The task: From the data below, return all lines holding the string "showcasing".

Exercise inputs:
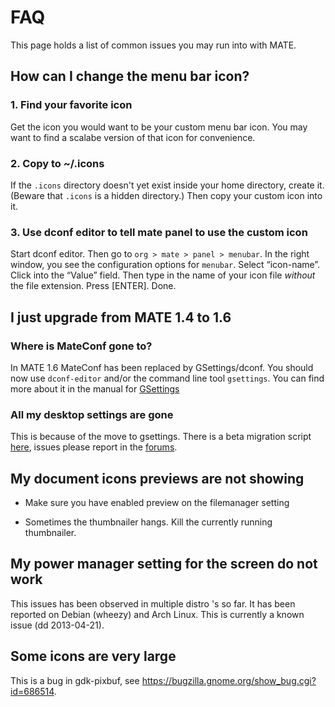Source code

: # FAQ

This page holds a list of common issues you may run into with MATE.

## How can I change the menu bar icon?

### 1\. Find your favorite icon

Get the icon you would want to be your custom menu bar icon. You may want to
find a scalabe version of that icon for convenience.

### 2\. Copy to ~/.icons

If the `.icons` directory doesn't yet exist inside your home directory, create
it. (Beware that `.icons` is a hidden directory.) Then copy your custom icon
into it.

### 3\. Use dconf editor to tell mate panel to use the custom icon

Start dconf editor. Then go to `org > mate > panel > menubar`. In the right
window, you see the configuration options for `menubar`. Select “icon-name”.
Click into the “Value” field. Then type in the name of your icon file
_without_ the file extension. Press [ENTER]. Done.

## I just upgrade from MATE 1.4 to 1.6

### Where is MateConf gone to?

In MATE 1.6 MateConf has been replaced by GSettings/dconf. You should now use
`dconf-editor` and/or the command line tool `gsettings`. You can find more
about it in the manual for [GSettings](./docs-gsettings)

### All my desktop settings are gone

This is because of the move to gsettings. There is a beta migration script
[here](https://github.com/mate-desktop/mate-desktop/blob/master/mate-conf/mate-conf-import),
issues please report in the
[forums](http://forums.mate-desktop.org/viewtopic.php?f=16&t=1650).

## My document icons previews are not showing

  * Make sure you have enabled preview on the filemanager setting

  * Sometimes the thumbnailer hangs. Kill the currently running thumbnailer.

## My power manager setting for the screen do not work

This issues has been observed in multiple distro 's so far. It has been
reported on Debian (wheezy) and Arch Linux. This is currently a known issue
(dd 2013-04-21).

## Some icons are very large

This is a bug in gdk-pixbuf, see
<https://bugzilla.gnome.org/show_bug.cgi?id=686514>.

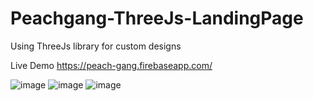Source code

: # Peachgang-ThreeJs-LandingPage

Using ThreeJs library for custom designs 

Live Demo https://peach-gang.firebaseapp.com/


![image](https://user-images.githubusercontent.com/45063194/172239739-92ffd96d-8d5e-43a6-b6c4-0557898c0764.png)
![image](https://user-images.githubusercontent.com/45063194/172239787-0a276c39-113f-4f41-9829-99c3a735db6f.png)
![image](https://user-images.githubusercontent.com/45063194/172239836-90296501-7bd5-4e50-b2ef-8f18bbf55af1.png)

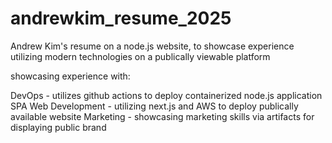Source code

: # andrewkim_resume_2025
Andrew Kim's resume on a node.js website, to showcase experience utilizing modern technologies on a publically viewable platform

showcasing experience with:

DevOps - utilizes github actions to deploy containerized node.js application SPA
Web Development - utilizing next.js and AWS to deploy publically available website
Marketing - showcasing marketing skills via artifacts for displaying public brand

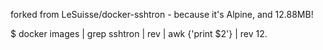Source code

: 

forked from LeSuisse/docker-sshtron - because it's Alpine, and 12.88MB!

$ docker images | grep sshtron | rev | awk {'print $2'} | rev
12.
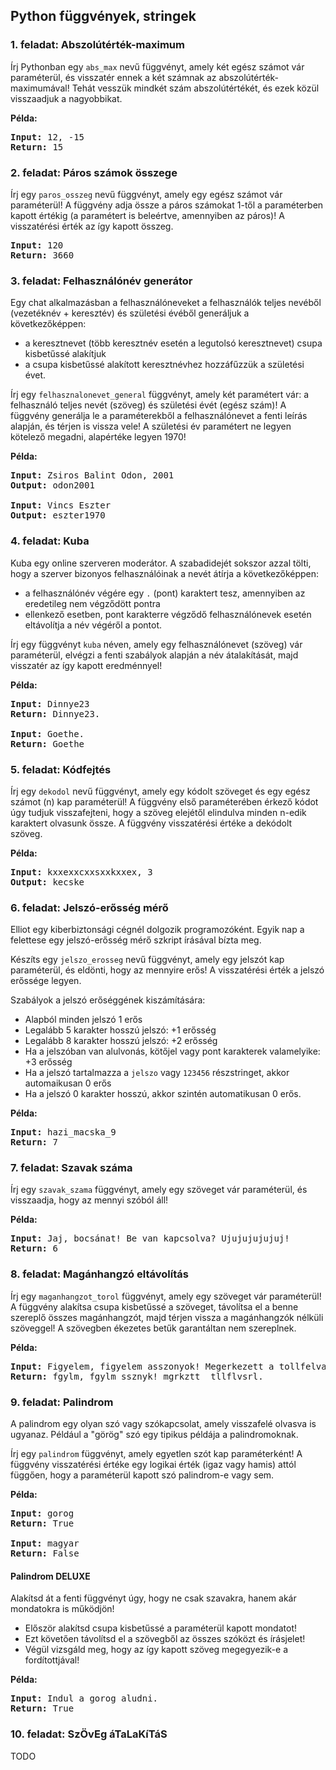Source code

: <style>
	h1:first-of-type { display: none; }
</style>

# Szkriptnyelvek - 2. gyakorló feladatsor

## Python függvények, stringek


### 1. feladat: Abszolútérték-maximum

Írj Pythonban egy `abs_max` nevű függvényt, amely két egész számot vár paraméterül, és visszatér ennek a két számnak az abszolútérték-maximumával! Tehát vesszük mindkét szám abszolútértékét, és ezek közül visszaadjuk a nagyobbikat.

**Példa:**

<pre>
<b>Input:</b> 12, -15
<b>Return:</b> 15
</pre>


### 2. feladat: Páros számok összege

Írj egy `paros_osszeg` nevű függvényt, amely egy egész számot vár paraméterül! A függvény adja össze a páros számokat 1-től a paraméterben kapott értékig (a paramétert is beleértve, amennyiben az páros)! A visszatérési érték az így kapott összeg.

<pre>
<b>Input:</b> 120
<b>Return:</b> 3660
</pre>


### 3. feladat: Felhasználónév generátor

Egy chat alkalmazásban a felhasználóneveket a felhasználók teljes nevéből (vezetéknév + keresztév) és születési évéből generáljuk a következőképpen:

* a keresztnevet (több keresztnév esetén a legutolsó keresztnevet) csupa kisbetűssé alakítjuk
* a csupa kisbetűssé alakított keresztnévhez hozzáfűzzük a születési évet.

Írj egy `felhasznalonevet_general` függvényt, amely két paramétert vár: a felhasználó teljes nevét (szöveg) és születési évét (egész szám)! A függvény generálja le a paraméterekből a felhasználónevet a fenti leírás alapján, és térjen is vissza vele! A születési év paramétert ne legyen kötelező megadni, alapértéke legyen 1970!

**Példa:**

<pre>
<b>Input:</b> Zsiros Balint Odon, 2001
<b>Output:</b> odon2001

<b>Input:</b> Vincs Eszter
<b>Output:</b> eszter1970
</pre>


### 4. feladat: Kuba

Kuba egy online szerveren moderátor. A szabadidejét sokszor azzal tölti, hogy a szerver bizonyos felhasználóinak a nevét átírja a következőképpen:

* a felhasználónév végére egy `.` (pont) karaktert tesz, amennyiben az eredetileg nem végződött pontra
* ellenkező esetben, pont karakterre végződő felhasználónevek esetén eltávolítja a név végéről a pontot.

Írj egy függvényt `kuba` néven, amely egy felhasználónevet (szöveg) vár paraméterül, elvégzi a fenti szabályok alapján a név átalakítását, majd visszatér az így kapott eredménnyel!

**Példa:**

<pre>
<b>Input:</b> Dinnye23
<b>Return:</b> Dinnye23.

<b>Input:</b> Goethe.
<b>Return:</b> Goethe
</pre>


### 5. feladat: Kódfejtés

Írj egy `dekodol` nevű függvényt, amely egy kódolt szöveget és egy egész számot (n) kap paraméterül! A függvény első paraméterében érkező kódot úgy tudjuk visszafejteni, hogy a szöveg elejétől elindulva minden n-edik karaktert olvasunk össze. A függvény visszatérési értéke a dekódolt szöveg.

**Példa:**

<pre>
<b>Input:</b> kxxexxcxxsxxkxxex, 3
<b>Output:</b> kecske
</pre>


### 6. feladat: Jelszó-erősség mérő

Elliot egy kiberbiztonsági cégnél dolgozik programozóként. Egyik nap a felettese egy jelszó-erősség mérő szkript írásával bízta meg.

Készíts egy `jelszo_erosseg` nevű függvényt, amely egy jelszót kap paraméterül, és eldönti, hogy az mennyire erős! A visszatérési érték a jelszó erőssége legyen.

Szabályok a jelszó erőséggének kiszámítására:

* Alapból minden jelszó 1 erős
* Legalább 5 karakter hosszú jelszó: +1 erősség
* Legalább 8 karakter hosszú jelszó: +2 erősség
* Ha a jelszóban van alulvonás, kötőjel vagy pont karakterek valamelyike: +3 erősség
* Ha a jelszó tartalmazza a `jelszo` vagy `123456` részstringet, akkor automaikusan 0 erős
* Ha a jelszó 0 karakter hosszú, akkor szintén automatikusan 0 erős.

**Példa:**

<pre>
<b>Input:</b> hazi_macska_9
<b>Return:</b> 7
</pre>


### 7. feladat: Szavak száma

Írj egy `szavak_szama` függvényt, amely egy szöveget vár paraméterül, és visszaadja, hogy az mennyi szóból áll!

**Példa:**

<pre>
<b>Input:</b> Jaj, bocsánat! Be van kapcsolva? Ujujujujujuj!
<b>Return:</b> 6
</pre>


### 8. feladat: Magánhangzó eltávolítás

Írj egy `maganhangzot_torol` függvényt, amely egy szöveget vár paraméterül! A függvény alakítsa csupa kisbetűssé a szöveget, távolítsa el a benne szereplő összes magánhangzót, majd térjen vissza a magánhangzók nélküli szöveggel! A szövegben ékezetes betűk garantáltan nem szereplnek.

**Példa:**

<pre>
<b>Input:</b> Figyelem, figyelem asszonyok! Megerkezett a tollfelvasarlo.
<b>Return:</b> fgylm, fgylm ssznyk! mgrkztt  tllflvsrl.
</pre>


### 9. feladat: Palindrom

A palindrom egy olyan szó vagy szókapcsolat, amely visszafelé olvasva is ugyanaz. Például a "görög" szó egy tipikus példája a palindromoknak.

Írj egy `palindrom` függvényt, amely egyetlen szót kap paraméterként! A függvény visszatérési értéke egy logikai érték (igaz vagy hamis) attól függően, hogy a paraméterül kapott szó palindrom-e vagy sem.

**Példa:**

<pre>
<b>Input:</b> gorog
<b>Return:</b> True

<b>Input:</b> magyar
<b>Return:</b> False
</pre>

#### Palindrom DELUXE

Alakítsd át a fenti függvényt úgy, hogy ne csak szavakra, hanem akár mondatokra is működjön! 

* Először alakítsd csupa kisbetűssé a paraméterül kapott mondatot!
* Ezt követően távolítsd el a szövegből az összes szóközt és írásjelet!
* Végül vizsgáld meg, hogy az így kapott szöveg megegyezik-e a fordítottjával!

**Példa:**

<pre>
<b>Input:</b> Indul a gorog aludni.
<b>Return:</b> True
</pre>


### 10. feladat: SzÖvEg áTaLaKíTáS

TODO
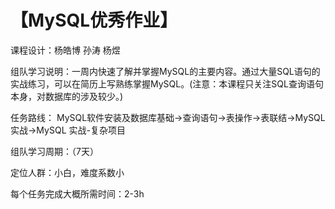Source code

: # 【MySQL优秀作业】

课程设计：杨皓博 孙涛 杨煜

组队学习说明：一周内快速了解并掌握MySQL的主要内容。通过大量SQL语句的实战练习，可以在简历上写熟练掌握MySQL。(注意：本课程只关注SQL查询语句本身，对数据库的涉及较少。)



任务路线： MySQL软件安装及数据库基础->查询语句->表操作->表联结->MySQL 实战->MySQL 实战-复杂项目

组队学习周期：（7天）

定位人群：小白，难度系数小

每个任务完成大概所需时间：2-3h
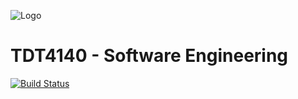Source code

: ![Logo](https://eduquiz.win/static/eduquiz/img/logo.png)

# TDT4140 - Software Engineering
[![Build Status](https://travis-ci.org/ecuatox/eduquiz.svg?branch=master)](https://travis-ci.org/ecuatox/eduquiz)

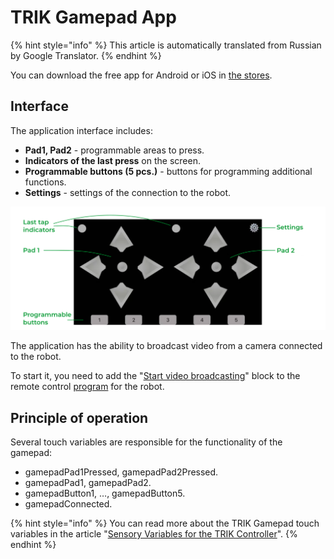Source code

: # TRIK Gamepad App

{% hint style="info" %}
This article is automatically translated from Russian by Google Translator.
{% endhint %}

You can download the free app for Android or iOS in [the stores](https://trikset.com/en/downloads#gamepad).

## Interface

The application interface includes:

* **Pad1, Pad2** - programmable areas to press.
* **Indicators of the last press** on the screen.
* **Programmable buttons (5 pcs.)** - buttons for programming additional functions.
* **Settings** - settings of the connection to the robot.

![](<../../.gitbook/assets/B1 1 En trik-gamepad-app.png>)

The application has the ability to broadcast video from a camera connected to the robot.

To start it, you need to add the "[Start video broadcasting](../../trik/programming-visual/blocks.md#camera-on)" block to the remote control [program](../remote-control.md) for the robot.

## Principle of operation

Several touch variables are responsible for the functionality of the gamepad:

* gamepadPad1Pressed, gamepadPad2Pressed.
* gamepadPad1, gamepadPad2.
* gamepadButton1, …, gamepadButton5.
* gamepadConnected.

{% hint style="info" %}
You can read more about the TRIK Gamepad touch variables in the article "[Sensory Variables for the TRIK Controller](../../trik/programming-visual/sensory-variables.md)".
{% endhint %}
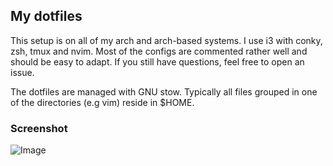 ## My dotfiles

This setup is on all of my arch and arch-based systems. I use i3 with conky,
zsh, tmux and nvim. Most of the configs are commented rather well and should be
easy to adapt. If you still have questions, feel free to open an issue.

The dotfiles are managed with GNU stow. Typically all files grouped in one of
the directories (e.g vim) reside in $HOME.

### Screenshot

![Image](http://s15.postimg.org/6sstckdnv/scrot_2016_03_22_00_21_53.png "scrot")
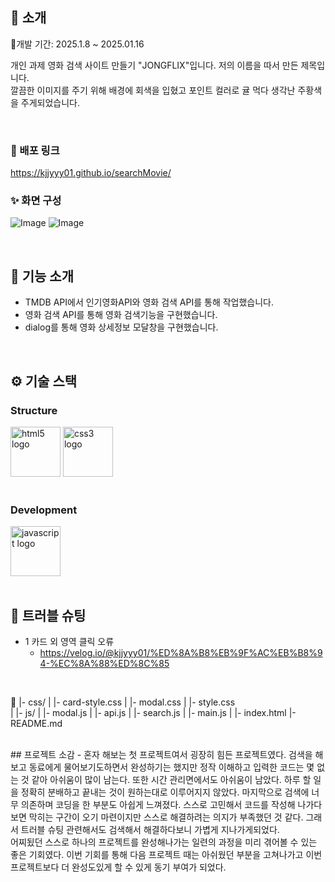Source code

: </div> 

## 📝 소개
📅개발 기간: 2025.1.8 ~ 2025.01.16

개인 과제 영화 검색 사이트 만들기 "JONGFLIX"입니다.
저의 이름을 따서 만든 제목입니다. <br />
깔끔한 이미지를 주기 위해 배경에 회색을 입혔고 포인트 컬러로 귤 먹다 생각난 주황색을 주게되었습니다.

<br />

### 💬 배포 링크
https://kjjyyy01.github.io/searchMovie/

### ✨ 화면 구성
![Image](https://github.com/user-attachments/assets/4f9b36bf-e59d-4626-a089-262a286fdcc4)
![Image](https://github.com/user-attachments/assets/a7af84c0-08d4-47b8-9056-6e4e572a63fd)


<br />

## 📄 기능 소개
- TMDB API에서 인기영화API와 영화 검색 API를 통해 작업했습니다.
- 영화 검색 API를 통해 영화 검색기능을 구현했습니다.
- dialog를 통해 영화 상세정보 모달창을 구현했습니다.

<br />

## ⚙ 기술 스택

### Structure
<div>
<img src="https://cdn.jsdelivr.net/gh/devicons/devicon/icons/html5/html5-original.svg" width="80" alt="html5 logo"  />
<img src="https://cdn.jsdelivr.net/gh/devicons/devicon/icons/css3/css3-original.svg" width="80" alt="css3 logo"  />
<div />
<br />
    
### Development
<div>
<img src="https://cdn.jsdelivr.net/gh/devicons/devicon/icons/javascript/javascript-original.svg" width="80" alt="javascript logo"  />
</div>


<br />

## 🤔 트러블 슈팅
- 1 카드 외 영역 클릭 오류
    - https://velog.io/@kjjyyy01/%ED%8A%B8%EB%9F%AC%EB%B8%94-%EC%8A%88%ED%8C%85

<br />

📁
|- css/
|   |- card-style.css
|   |- modal.css
|   |- style.css  
|
|- js/
|   |- modal.js
|   |- api.js
|   |- search.js
|   |- main.js
|
|- index.html
|- README.md

<br />
## 프로젝트 소감
- 혼자 해보는 첫 프로젝트여서 굉장히 힘든 프로젝트였다. 검색을 해보고 동료에게 물어보기도하면서 완성하기는 했지만 정작 이해하고 입력한 코드는 몇 없는 것 같아 아쉬움이 많이 남는다. 또한 시간 관리면에서도 아쉬움이 남았다. 하루 할 일을 정확히 분배하고 끝내는 것이 원하는대로 이루어지지 않았다. 마지막으로 검색에 너무 의존하며 코딩을 한 부분도 아쉽게 느껴졌다. 스스로 고민해서 코드를 작성해 나가다보면 막히는 구간이 오기 마련이지만 스스로 해결하려는 의지가 부족했던 것 같다. 그래서 트러블 슈팅 관련해서도 검색해서 해결하다보니 가볍게 지나가게되었다. <br /> 어찌됬던 스스로 하나의 프로젝트를 완성해나가는 일련의 과정을 미리 겪어볼 수 있는 좋은 기회였다. 이번 기회를 통해 다음 프로젝트 때는 아쉬웠던 부분을 고쳐나가고 이번 프로젝트보다 더 완성도있게 할 수 있게 동기 부여가 되었다. 

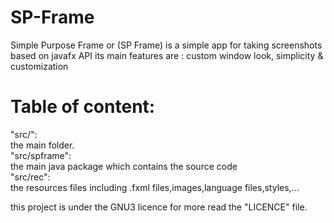 # SP-Frame
Simple Purpose Frame or (SP Frame) is a simple app for taking screenshots based on javafx API its main features are : custom window look, simplicity &amp; customization 

# Table of content:
"src/":
  <br>the main folder. 
<br>"src/spframe":
  <br>the main java package which contains the source code
<br>"src/rec":
 <br> the resources files including .fxml files,images,language files,styles,...

this project is under the GNU3 licence for more read the "LICENCE" file.
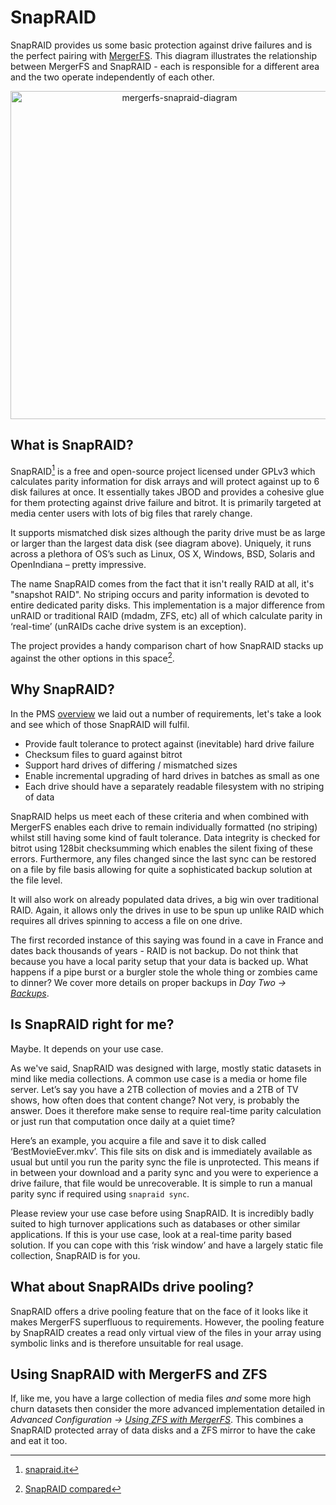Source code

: # SnapRAID

SnapRAID provides us some basic protection against drive failures and is the perfect pairing with [MergerFS](mergerfs.md). This diagram illustrates the relationship between MergerFS and SnapRAID - each is responsible for a different area and the two operate independently of each other.

<p align="center">
<img alt="mergerfs-snapraid-diagram" src="../../images/diagram-mergerfs-snapraid.png" width="525">
</p>

## What is SnapRAID?

SnapRAID[^1] is a free and open-source project licensed under GPLv3 which calculates parity information for disk arrays and will protect against up to 6 disk failures at once. It essentially takes JBOD and provides a cohesive glue for them protecting against drive failure and bitrot. It is primarily targeted at media center users with lots of big files that rarely change. 

It supports mismatched disk sizes although the parity drive must be as large or larger than the largest data disk (see diagram above). Uniquely, it runs across a plethora of OS’s such as Linux, OS X, Windows, BSD, Solaris and OpenIndiana – pretty impressive.

The name SnapRAID comes from the fact that it isn't really RAID at all, it's "snapshot RAID". No striping occurs and parity information is devoted to entire dedicated parity disks. This implementation is a major difference from unRAID or traditional RAID (mdadm, ZFS, etc) all of which calculate parity in ‘real-time’ (unRAIDs cache drive system is an exception).

The project provides a handy comparison chart of how SnapRAID stacks up against the other options in this space[^2].

## Why SnapRAID?

In the PMS [overview](../01-overview/overview.md#what-is-perfect-media-server) we laid out a number of requirements, let's take a look and see which of those SnapRAID will fulfil.

* Provide fault tolerance to protect against (inevitable) hard drive failure
* Checksum files to guard against bitrot
* Support hard drives of differing / mismatched sizes
* Enable incremental upgrading of hard drives in batches as small as one
* Each drive should have a separately readable filesystem with no striping of data

SnapRAID helps us meet each of these criteria and when combined with MergerFS enables each drive to remain individually formatted (no striping) whilst still having some kind of fault tolerance. Data integrity is checked for bitrot using 128bit checksumming which enables the silent fixing of these errors. Furthermore, any files changed since the last sync can be restored on a file by file basis allowing for quite a sophisticated backup solution at the file level.

It will also work on already populated data drives, a big win over traditional RAID. Again, it allows only the drives in use to be spun up unlike RAID which requires all drives spinning to access a file on one drive.

The first recorded instance of this saying was found in a cave in France and dates back thousands of years - RAID is not backup. Do not think that because you have a local parity setup that your data is backed up. What happens if a pipe burst or a burgler stole the whole thing or zombies came to dinner? We cover more details on proper backups in *Day Two -> [Backups](../day-two/backups.md)*.

## Is SnapRAID right for me?

Maybe. It depends on your use case.

As we've said, SnapRAID was designed with large, mostly static datasets in mind like media collections. A common use case is a media or home file server. Let’s say you have a 2TB collection of movies and a 2TB of TV shows, how often does that content change? Not very, is probably the answer. Does it therefore make sense to require real-time parity calculation or just run that computation once daily at a quiet time?

Here’s an example, you acquire a file and save it to disk called ‘BestMovieEver.mkv’. This file sits on disk and is immediately available as usual but until you run the parity sync the file is unprotected. This means if in between your download and a parity sync and you were to experience a drive failure, that file would be unrecoverable. It is simple to run a manual parity sync if required using `snapraid sync`.

Please review your use case before using SnapRAID. It is incredibly badly suited to high turnover applications such as databases or other similar applications. If this is your use case, look at a real-time parity based solution. If you can cope with this ‘risk window’ and have a largely static file collection, SnapRAID is for you.

## What about SnapRAIDs drive pooling?

SnapRAID offers a drive pooling feature that on the face of it looks like it makes MergerFS superfluous to requirements. However, the pooling feature by SnapRAID creates a read only virtual view of the files in your array using symbolic links and is therefore unsuitable for real usage.

## Using SnapRAID with MergerFS and ZFS

If, like me, you have a large collection of media files *and* some more high churn datasets then consider the more advanced implementation detailed in *Advanced Configuration -> [Using ZFS with MergerFS](../advanced/combine-zfs-and-others.md)*. This combines a SnapRAID protected array of data disks and a ZFS mirror to have the cake and eat it too.

[^1]: [snapraid.it](https://www.snapraid.it/)
[^2]: [SnapRAID compared](https://www.snapraid.it/compare)
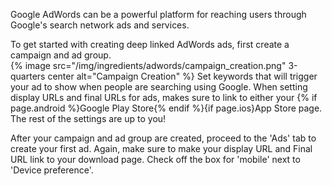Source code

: Google AdWords can be a powerful platform for reaching users through Google's search network ads and services. 

To get started with creating deep linked AdWords ads, first create a campaign and ad group.  
{% image src="/img/ingredients/adwords/campaign_creation.png" 3-quarters center alt="Campaign Creation" %}
Set keywords that will trigger your ad to show when people are searching using Google. When setting display URLs and final URLs for ads, makes sure to link to either your {% if page.android %}Google Play Store{% endif %}{if page.ios}App Store page. The rest of the settings are up to you! 

After your campaign and ad group are created, proceed to the 'Ads' tab to create your first ad. Again, make sure to make your display URL and Final URL link to your download page. Check off the box for 'mobile' next to 'Device preference'.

Problem solution:
showcasing experience with:
Marketing - showcasing marketing skills via artifacts for displaying public brand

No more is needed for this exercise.